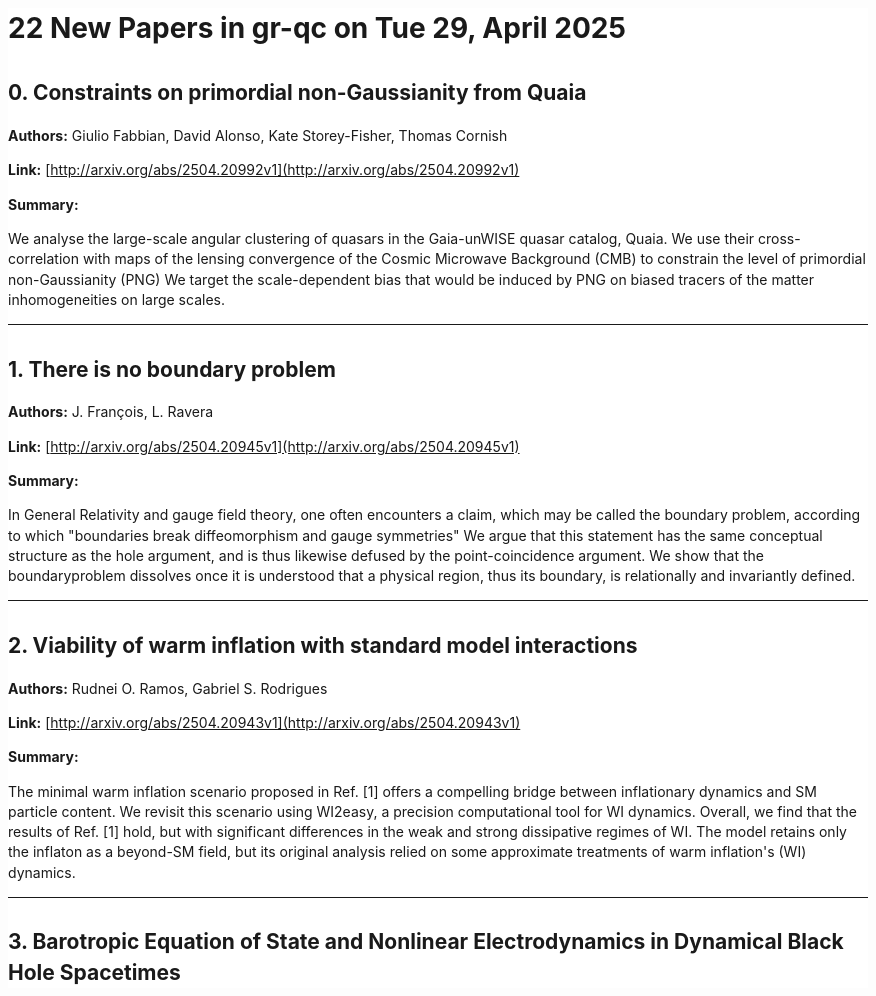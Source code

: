 # 22 New Papers in gr-qc on Tue 29, April 2025

## 0. Constraints on primordial non-Gaussianity from Quaia

**Authors:** Giulio Fabbian, David Alonso, Kate Storey-Fisher, Thomas Cornish

**Link:** [http://arxiv.org/abs/2504.20992v1](http://arxiv.org/abs/2504.20992v1)

**Summary:**

We analyse the large-scale angular clustering of quasars in the Gaia-unWISE quasar catalog, Quaia. We use their cross-correlation with maps of the lensing convergence of the Cosmic Microwave Background (CMB) to constrain the level of primordial non-Gaussianity (PNG) We target the scale-dependent bias that would be induced by PNG on biased tracers of the matter inhomogeneities on large scales.

---

## 1. There is no boundary problem

**Authors:** J. François, L. Ravera

**Link:** [http://arxiv.org/abs/2504.20945v1](http://arxiv.org/abs/2504.20945v1)

**Summary:**

In General Relativity and gauge field theory, one often encounters a claim, which may be called the boundary problem, according to which "boundaries break diffeomorphism and gauge symmetries" We argue that this statement has the same conceptual structure as the hole argument, and is thus likewise defused by the point-coincidence argument. We show that the boundaryproblem dissolves once it is understood that a physical region, thus its boundary, is relationally and invariantly defined.

---

## 2. Viability of warm inflation with standard model interactions

**Authors:** Rudnei O. Ramos, Gabriel S. Rodrigues

**Link:** [http://arxiv.org/abs/2504.20943v1](http://arxiv.org/abs/2504.20943v1)

**Summary:**

The minimal warm inflation scenario proposed in Ref. [1] offers a compelling bridge between inflationary dynamics and SM particle content. We revisit this scenario using WI2easy, a precision computational tool for WI dynamics. Overall, we find that the results of Ref. [1] hold, but with significant differences in the weak and strong dissipative regimes of WI. The model retains only the inflaton as a beyond-SM field, but its original analysis relied on some approximate treatments of warm inflation's (WI) dynamics.

---

## 3. Barotropic Equation of State and Nonlinear Electrodynamics in Dynamical   Black Hole Spacetimes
^^^^^^^^^^^^^^^^
### Directions
A single number is the whole answer here: the number of lines in the data containing "Quaia".

### Solution for this exercise
2